I'm using awk to deal with a simple .dat file, which contains several lines of data and each line has 4 columns separated by a single space.
I want to find the minimum and maximum of the first column.
The data file looks like this:
9 30 8.58939 167.759
9 38 1.3709 164.318
10 30 6.69505 169.529
10 31 7.05698 169.425
11 30 6.03872 169.095
11 31 5.5398 167.902
12 30 3.66257 168.689
12 31 9.6747 167.049
4 30 10.7602 169.611
4 31 8.25869 169.637
5 30 7.08504 170.212
5 31 11.5508 168.409
6 31 5.57599 168.903
6 32 6.37579 168.283
7 30 11.8416 168.538
7 31 -2.70843 167.116
8 30 47.1137 126.085
8 31 4.73017 169.496
The commands I used are as follows.
min=`awk 'BEGIN{a=1000}{if ($1<a) a=$1 fi} END{print a}' mydata.dat`
max=`awk 'BEGIN{a= 0}{if ($1>a) a=$1 fi} END{print a}' mydata.dat`
However, the output is min=10 and max=9.
(The similar commands can return me the right minimum and maximum of the second column.)
Could someone tell me where I was wrong? Thank you!
Awk guesses the type.
String "10" is less than string "4" because character "1" comes before "4".
Force a type conversion, using addition of zero:
min=`awk 'BEGIN{a=1000}{if ($1<0+a) a=$1} END{print a}' mydata.dat`
max=`awk 'BEGIN{a= 0}{if ($1>0+a) a=$1} END{print a}' mydata.dat`
a non-awk answer:
cut -d" " -f1 file |
sort -n |
tee >(echo "min=$(head -1)") \
> >(echo "max=$(tail -1)")
That tee command is perhaps a bit much too clever. tee duplicates its stdin stream to the files names as arguments, plus it streams the same data to stdout. I'm using process substitutions to filter the streams.

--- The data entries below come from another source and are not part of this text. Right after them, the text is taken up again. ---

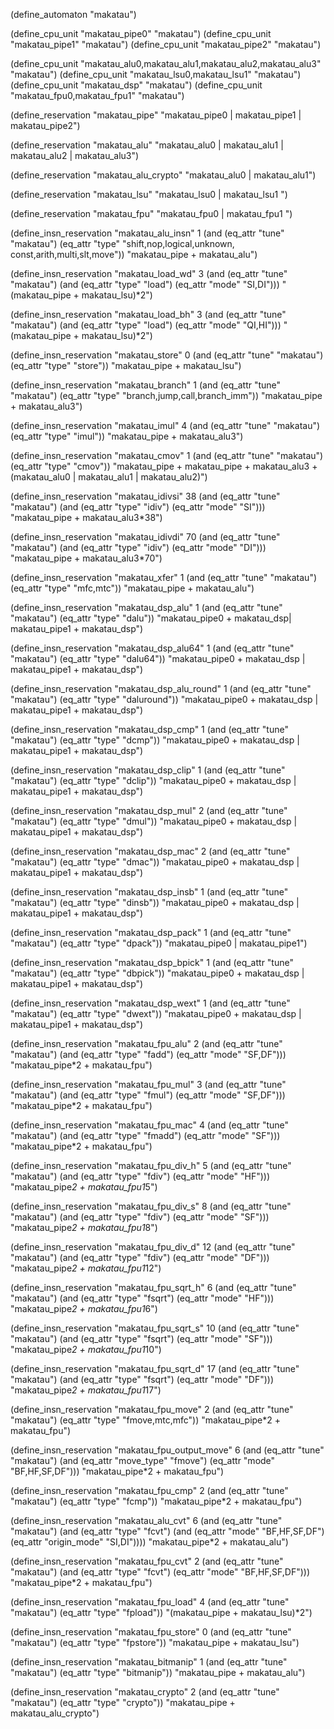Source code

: (define_automaton "makatau")

(define_cpu_unit "makatau_pipe0" "makatau")
(define_cpu_unit "makatau_pipe1" "makatau")
(define_cpu_unit "makatau_pipe2" "makatau")


(define_cpu_unit "makatau_alu0,makatau_alu1,makatau_alu2,makatau_alu3" "makatau")
(define_cpu_unit "makatau_lsu0,makatau_lsu1" "makatau")
(define_cpu_unit "makatau_dsp" "makatau")
(define_cpu_unit "makatau_fpu0,makatau_fpu1" "makatau")

(define_reservation "makatau_pipe"
 "makatau_pipe0 | makatau_pipe1 | makatau_pipe2")

(define_reservation "makatau_alu"
 "makatau_alu0 | makatau_alu1 | makatau_alu2 | makatau_alu3")
 
(define_reservation "makatau_alu_crypto"
 "makatau_alu0 | makatau_alu1")

(define_reservation "makatau_lsu"
 "makatau_lsu0 | makatau_lsu1 ")

(define_reservation "makatau_fpu"
 "makatau_fpu0 | makatau_fpu1 ")

(define_insn_reservation "makatau_alu_insn" 1
  (and (eq_attr "tune" "makatau")
       (eq_attr "type" "shift,nop,logical,unknown,
                        const,arith,multi,slt,move"))
  "makatau_pipe + makatau_alu")

(define_insn_reservation "makatau_load_wd" 3
  (and (eq_attr "tune" "makatau")
       (and (eq_attr "type" "load")
            (eq_attr "mode" "SI,DI")))
  "(makatau_pipe + makatau_lsu)*2")
  
(define_insn_reservation "makatau_load_bh" 3
  (and (eq_attr "tune" "makatau")
       (and (eq_attr "type" "load")
            (eq_attr "mode" "QI,HI")))
  "(makatau_pipe + makatau_lsu)*2")

(define_insn_reservation "makatau_store" 0
  (and (eq_attr "tune" "makatau")
       (eq_attr "type" "store"))
  "makatau_pipe + makatau_lsu")

(define_insn_reservation "makatau_branch" 1
  (and (eq_attr "tune" "makatau")
       (eq_attr "type" "branch,jump,call,branch_imm"))
  "makatau_pipe + makatau_alu3")

(define_insn_reservation "makatau_imul" 4
  (and (eq_attr "tune" "makatau")
       (eq_attr "type" "imul"))
  "makatau_pipe + makatau_alu3")
  
(define_insn_reservation "makatau_cmov" 1
  (and (eq_attr "tune" "makatau")
       (eq_attr "type" "cmov"))
  "makatau_pipe + makatau_pipe + makatau_alu3 + (makatau_alu0 | makatau_alu1 | makatau_alu2)")      

(define_insn_reservation "makatau_idivsi" 38
  (and (eq_attr "tune" "makatau")
       (and (eq_attr "type" "idiv")
            (eq_attr "mode" "SI")))
  "makatau_pipe + makatau_alu3*38")

(define_insn_reservation "makatau_idivdi" 70
  (and (eq_attr "tune" "makatau")
       (and (eq_attr "type" "idiv")
            (eq_attr "mode" "DI")))
  "makatau_pipe + makatau_alu3*70")

(define_insn_reservation "makatau_xfer" 1
  (and (eq_attr "tune" "makatau")
       (eq_attr "type" "mfc,mtc"))
  "makatau_pipe + makatau_alu")

(define_insn_reservation "makatau_dsp_alu" 1
  (and (eq_attr "tune" "makatau")
       (eq_attr "type" "dalu"))
  "makatau_pipe0 + makatau_dsp| makatau_pipe1 + makatau_dsp")

(define_insn_reservation "makatau_dsp_alu64" 1
  (and (eq_attr "tune" "makatau")
       (eq_attr "type" "dalu64"))
  "makatau_pipe0 + makatau_dsp | makatau_pipe1 + makatau_dsp")

(define_insn_reservation "makatau_dsp_alu_round" 1
  (and (eq_attr "tune" "makatau")
       (eq_attr "type" "daluround"))
  "makatau_pipe0 + makatau_dsp | makatau_pipe1 + makatau_dsp")

(define_insn_reservation "makatau_dsp_cmp" 1
  (and (eq_attr "tune" "makatau")
       (eq_attr "type" "dcmp"))
  "makatau_pipe0 + makatau_dsp | makatau_pipe1 + makatau_dsp")

(define_insn_reservation "makatau_dsp_clip" 1
  (and (eq_attr "tune" "makatau")
       (eq_attr "type" "dclip"))
  "makatau_pipe0 + makatau_dsp | makatau_pipe1 + makatau_dsp")

(define_insn_reservation "makatau_dsp_mul" 2
  (and (eq_attr "tune" "makatau")
       (eq_attr "type" "dmul"))
  "makatau_pipe0 + makatau_dsp | makatau_pipe1 + makatau_dsp")

(define_insn_reservation "makatau_dsp_mac" 2
  (and (eq_attr "tune" "makatau")
       (eq_attr "type" "dmac"))
  "makatau_pipe0 + makatau_dsp | makatau_pipe1 + makatau_dsp")

(define_insn_reservation "makatau_dsp_insb" 1
  (and (eq_attr "tune" "makatau")
       (eq_attr "type" "dinsb"))
  "makatau_pipe0 + makatau_dsp | makatau_pipe1 + makatau_dsp")

(define_insn_reservation "makatau_dsp_pack" 1
  (and (eq_attr "tune" "makatau")
       (eq_attr "type" "dpack"))
  "makatau_pipe0 | makatau_pipe1")

(define_insn_reservation "makatau_dsp_bpick" 1
  (and (eq_attr "tune" "makatau")
       (eq_attr "type" "dbpick"))
  "makatau_pipe0 + makatau_dsp | makatau_pipe1 + makatau_dsp")

(define_insn_reservation "makatau_dsp_wext" 1
  (and (eq_attr "tune" "makatau")
       (eq_attr "type" "dwext"))
  "makatau_pipe0 + makatau_dsp | makatau_pipe1 + makatau_dsp")

(define_insn_reservation "makatau_fpu_alu" 2
  (and (eq_attr "tune" "makatau")
       (and (eq_attr "type" "fadd")
            (eq_attr "mode" "SF,DF")))
  "makatau_pipe*2 + makatau_fpu")

(define_insn_reservation "makatau_fpu_mul" 3
  (and (eq_attr "tune" "makatau")
       (and (eq_attr "type" "fmul")
            (eq_attr "mode" "SF,DF")))
  "makatau_pipe*2 + makatau_fpu")

(define_insn_reservation "makatau_fpu_mac" 4
  (and (eq_attr "tune" "makatau")
       (and (eq_attr "type" "fmadd")
            (eq_attr "mode" "SF")))
  "makatau_pipe*2 + makatau_fpu")

(define_insn_reservation "makatau_fpu_div_h" 5
  (and (eq_attr "tune" "makatau")
       (and (eq_attr "type" "fdiv")
            (eq_attr "mode" "HF")))
  "makatau_pipe*2 + makatau_fpu1*5")

(define_insn_reservation "makatau_fpu_div_s" 8
  (and (eq_attr "tune" "makatau")
       (and (eq_attr "type" "fdiv")
            (eq_attr "mode" "SF")))
  "makatau_pipe*2 + makatau_fpu1*8")

(define_insn_reservation "makatau_fpu_div_d" 12
  (and (eq_attr "tune" "makatau")
       (and (eq_attr "type" "fdiv")
            (eq_attr "mode" "DF")))
  "makatau_pipe*2 + makatau_fpu1*12")
  
(define_insn_reservation "makatau_fpu_sqrt_h" 6
  (and (eq_attr "tune" "makatau")
       (and (eq_attr "type" "fsqrt")
            (eq_attr "mode" "HF")))
  "makatau_pipe*2 + makatau_fpu1*6")

(define_insn_reservation "makatau_fpu_sqrt_s" 10
  (and (eq_attr "tune" "makatau")
       (and (eq_attr "type" "fsqrt")
            (eq_attr "mode" "SF")))
  "makatau_pipe*2 + makatau_fpu1*10")

(define_insn_reservation "makatau_fpu_sqrt_d" 17
  (and (eq_attr "tune" "makatau")
       (and (eq_attr "type" "fsqrt")
            (eq_attr "mode" "DF")))
  "makatau_pipe*2 + makatau_fpu1*17")

(define_insn_reservation "makatau_fpu_move" 2
  (and (eq_attr "tune" "makatau")
       (eq_attr "type" "fmove,mtc,mfc"))
  "makatau_pipe*2 + makatau_fpu")

(define_insn_reservation "makatau_fpu_output_move" 6
  (and (eq_attr "tune" "makatau")
       (and (eq_attr "move_type" "fmove")
            (eq_attr "mode" "BF,HF,SF,DF")))
  "makatau_pipe*2 + makatau_fpu")

(define_insn_reservation "makatau_fpu_cmp" 2
  (and (eq_attr "tune" "makatau")
       (eq_attr "type" "fcmp"))
  "makatau_pipe*2 + makatau_fpu")

(define_insn_reservation "makatau_alu_cvt" 6
  (and (eq_attr "tune" "makatau")
       (and (eq_attr "type" "fcvt")
            (and (eq_attr "mode" "BF,HF,SF,DF")
                 (eq_attr "origin_mode" "SI,DI"))))
  "makatau_pipe*2 + makatau_alu")
  
(define_insn_reservation "makatau_fpu_cvt" 2
  (and (eq_attr "tune" "makatau")
       (and (eq_attr "type" "fcvt")
            (eq_attr "mode" "BF,HF,SF,DF")))
  "makatau_pipe*2 + makatau_fpu")

(define_insn_reservation "makatau_fpu_load" 4
  (and (eq_attr "tune" "makatau")
       (eq_attr "type" "fpload"))
  "(makatau_pipe + makatau_lsu)*2")

(define_insn_reservation "makatau_fpu_store" 0
  (and (eq_attr "tune" "makatau")
       (eq_attr "type" "fpstore"))
  "makatau_pipe + makatau_lsu")

(define_insn_reservation "makatau_bitmanip" 1
  (and (eq_attr "tune" "makatau")
       (eq_attr "type" "bitmanip"))
  "makatau_pipe + makatau_alu")

(define_insn_reservation "makatau_crypto" 2
  (and (eq_attr "tune" "makatau")
       (eq_attr "type" "crypto"))
  "makatau_pipe + makatau_alu_crypto")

The same effect can be used (with less flourish) to extract the first and last lines of a stream of data:
cut -d" " -f1 file | sort -n | sed -n '1s/^/min=/p; $s/^/max=/p'
or
cut -d" " -f1 file | sort -n | {
read line
echo "min=$line"
while read line; do max=$line; done
echo "max=$max"
}
Your problem was simply that in your script you had:
if ($1<a) a=$1 fi
and that final fi is not part of awk syntax so it is treated as a variable so a=$1 fi is string concatenation and so you are TELLING awk that a contains a string, not a number and hence the string comparison instead of numeric in the $1<a.
More importantly in general, never start with some guessed value for max/min, just use the first value read as the seed. Here's the correct way to write the script:
$ cat tst.awk
BEGIN { min = max = "NaN" }
{
min = (NR==1 || $1<min ? $1 : min)
max = (NR==1 || $1>max ? $1 : max)
}
END { print min, max }
$ awk -f tst.awk file
4 12
$ awk -f tst.awk /dev/null
NaN NaN
$ a=( $( awk -f tst.awk file ) )
$ echo "${a[0]}"
4
$ echo "${a[1]}"
12
If you don't like NaN pick whatever you'd prefer to print when the input file is empty.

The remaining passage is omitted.